# Portfolio Management Tool/Service/Application



## Learningman (26 November 2015)

Hi all, fairly new to the trading game ... 

Have just setup my Self Managed Super Fund and now ready to begin investing. Excited to have found this forum !

First silly question as I have spent a few hours looking online and not having much luck. 

I am after a Portfolio Management service or application that can :

1) Provide me with an overview of my share portfolio (approx. 15 stocks at the moment).

2) Allows me to view total return and can split out new purchases of same stock. I am currently using Sharesight and it cannot do this ! 

Example I purchase Woolworths stock today at 1 price and then 1 month later at another price. This should be reflected in 2 separate lines.

3) Ability to show me total portfolio return inclusive of dividends.

4) Ability to take a feed from Commsec to update price and latest dividend information.


Appreciate your help/ thoughts or input here !


----------



## Lomu (27 November 2015)

Howdy Learningman,

kind of on the same page as you, so to speak. Have a look at this software- perhaps it may do what you need?

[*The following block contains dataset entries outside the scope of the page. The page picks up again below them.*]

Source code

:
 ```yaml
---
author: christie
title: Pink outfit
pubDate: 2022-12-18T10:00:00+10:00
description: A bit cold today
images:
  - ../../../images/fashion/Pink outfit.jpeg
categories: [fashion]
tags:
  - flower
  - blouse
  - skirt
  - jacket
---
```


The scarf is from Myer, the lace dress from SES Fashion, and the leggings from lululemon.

https://www.super-manage.com.au/index.html

It doesn't look too bad to me, but I'm rather a beginner at this sorta thing!


----------



## Gringotts Bank (27 November 2015)

Learningman said:


> Hi all, fairly new to the trading game ...




Yeh Sharesight is useless.  Or at least it's poorly integrated with CMC Markets.  Not sure where the problems happen, but I'd never re-subscribe to that.

If you aren't trading regularly, I'd use Excel.  Create a macro to get the data feeds you need.


----------



## pixel (28 November 2015)

Gringotts Bank said:


> Yeh Sharesight is useless.  Or at least it's poorly integrated with CMC Markets.  Not sure where the problems happen, but I'd never re-subscribe to that.
> 
> If you aren't trading regularly, I'd use Excel.  Create a macro to get the data feeds you need.




I second that.
It's exactly what I have done - starting over 15 years ago.

http://rettmer.com.au/TrinityHome/Portfolio/index.htm

Reports are updated from the ASX, not Commsec. (I use various other brokers.) For dividend information, I use a different macro that is not restricted to my portfolio, but can request the info for any watch list of ASX shares.
The only drawback: Due to issues with the latest Office upgrade, I had to retain a copy of Excel 2010.


----------



## nulla nulla (29 November 2015)

pixel said:


> I second that.
> It's exactly what I have done - starting over 15 years ago.
> 
> http://rettmer.com.au/TrinityHome/Portfolio/index.htm
> ...




Thanks Pixel, are you able to advise the current license fee?


----------



## pixel (29 November 2015)

nulla nulla said:


> Thanks Pixel, are you able to advise the current license fee?




Christmas Special: $50
(includes GST and comes with compliant Tax Invoice)



> 4. Program License
> 
> This program and all its components are subject to Copyright. It is distributed "As Is" without any expressed or implied warranty. This version may be installed once on one PC and used free of charge for a period of four weeks after installation. If you wish to continue using the program beyond that time, you are required to register your copy.
> 
> ...


----------



## lenny (29 November 2015)

Learningman said:


> Hi all, fairly new to the trading game ...
> 
> Have just setup my Self Managed Super Fund and now ready to begin investing. Excited to have found this forum !
> 
> ...




Hi Learningman,

I am now using share trade tracker which is provided free with my Chartist subscription.


It is excel based and updates the share prices automatically and is very easy to use, I'm pretty sure it will split stock purchases of the same stock.

http://www.xlautomation.com.au/excel-spreadsheets/share-trade-tracker

I previously used stator and in my opinion share trade tracker is better.

Hope this helps.


----------